◆ **Instructions to follow**: The lines to copy are those holding the string "Kuiter" in the entries below.

►

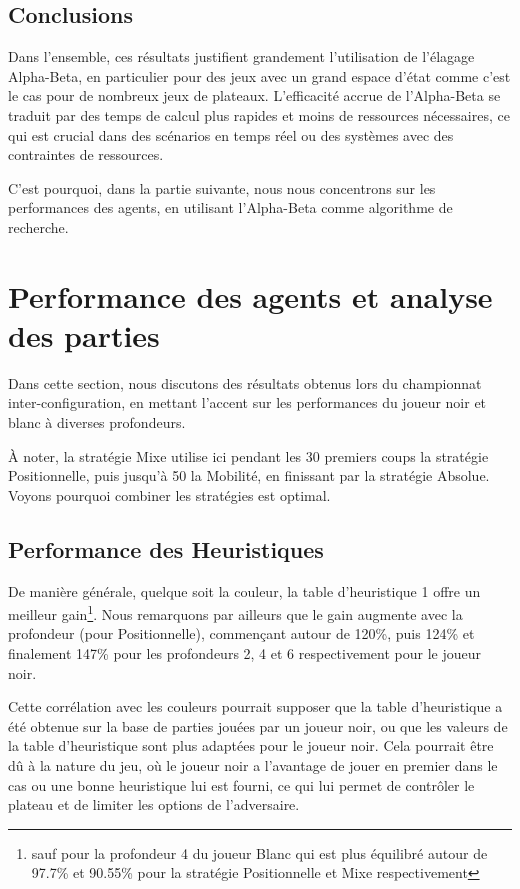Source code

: \subsection*{Conclusions}

Dans l'ensemble, ces résultats justifient grandement l'utilisation de l'élagage Alpha-Beta, en particulier pour des jeux avec un grand espace d'état comme c'est le cas pour de nombreux jeux de plateaux. L'efficacité accrue de l'Alpha-Beta se traduit par des temps de calcul plus rapides et moins de ressources nécessaires, ce qui est crucial dans des scénarios en temps réel ou des systèmes avec des contraintes de ressources.

C'est pourquoi, dans la partie suivante, nous nous concentrons sur les performances des agents, en utilisant l'Alpha-Beta comme algorithme de recherche.

\pagebreak
\section{Performance des agents et analyse des parties}

Dans cette section, nous discutons des résultats obtenus lors du championnat inter-configuration, en mettant l'accent sur les performances du joueur noir et blanc à diverses profondeurs. 

À noter, la stratégie Mixe utilise ici pendant les 30 premiers coups la stratégie Positionnelle, puis jusqu'à 50 la Mobilité, en finissant par la stratégie Absolue. Voyons pourquoi combiner les stratégies est optimal.

\subsection{Performance des Heuristiques}

De manière générale, quelque soit la couleur, la table d'heuristique 1 offre un meilleur gain\footnote{sauf pour la profondeur 4 du joueur Blanc qui est plus équilibré autour de 97.7\% et 90.55\% pour la stratégie Positionnelle et Mixe respectivement}. Nous remarquons par ailleurs que le gain augmente avec la profondeur (pour Positionnelle), commençant autour de 120\%, puis 124\% et finalement 147\% pour les profondeurs 2, 4 et 6 respectivement pour le joueur noir.

Cette corrélation avec les couleurs pourrait supposer que la table d'heuristique a été obtenue sur la base de parties jouées par un joueur noir, ou que les valeurs de la table d'heuristique sont plus adaptées pour le joueur noir. Cela pourrait être dû à la nature du jeu, où le joueur noir a l'avantage de jouer en premier dans le cas ou une bonne heuristique lui est fourni, ce qui lui permet de contrôler le plateau et de limiter les options de l'adversaire.

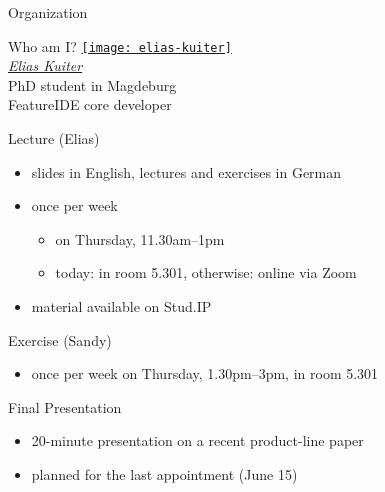 \begin{frame}{Organization}
	\begin{fancycolumns}[widths={28}]
		\begin{definition}{Who am I?}
			\centering
			\href{https://www.dbse.ovgu.de/Mitarbeiter/Elias+Kuiter.html}{\texttt{[image: elias-kuiter]}}\\[.5ex]
			\href{https://www.dbse.ovgu.de/Mitarbeiter/Elias+Kuiter.html}{\emph{Elias Kuiter}}\\[.5ex]
			\small PhD student in Magdeburg\\[.5ex]
			FeatureIDE core developer
		\end{definition}
	\nextcolumn
		\begin{note}{Lecture (Elias)}
			\begin{itemize}
				\item slides in English, lectures and exercises in German
				\item once per week
				\begin{itemize}
					\item on Thursday, 11.30am--1pm
					\item today: in room 5.301, otherwise: online via Zoom
				\end{itemize}
				\item material available on Stud.IP
			\end{itemize}
		\end{note}
		\begin{note}{Exercise (Sandy)}
			\begin{itemize}
				\item once per week on Thursday, 1.30pm--3pm, in room 5.301
			\end{itemize}
		\end{note}
		\begin{note}{Final Presentation }
			\begin{itemize}
				\item 20-minute presentation on a recent product-line paper
				\item planned for the last appointment (June 15)
			\end{itemize}
		\end{note}
	\end{fancycolumns}
\end{frame}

◄

◆ **Worked solution**:
			\href{https://www.dbse.ovgu.de/Mitarbeiter/Elias+Kuiter.html}{\texttt{[image: elias-kuiter]}}\\[.5ex]
			\href{https://www.dbse.ovgu.de/Mitarbeiter/Elias+Kuiter.html}{\emph{Elias Kuiter}}\\[.5ex]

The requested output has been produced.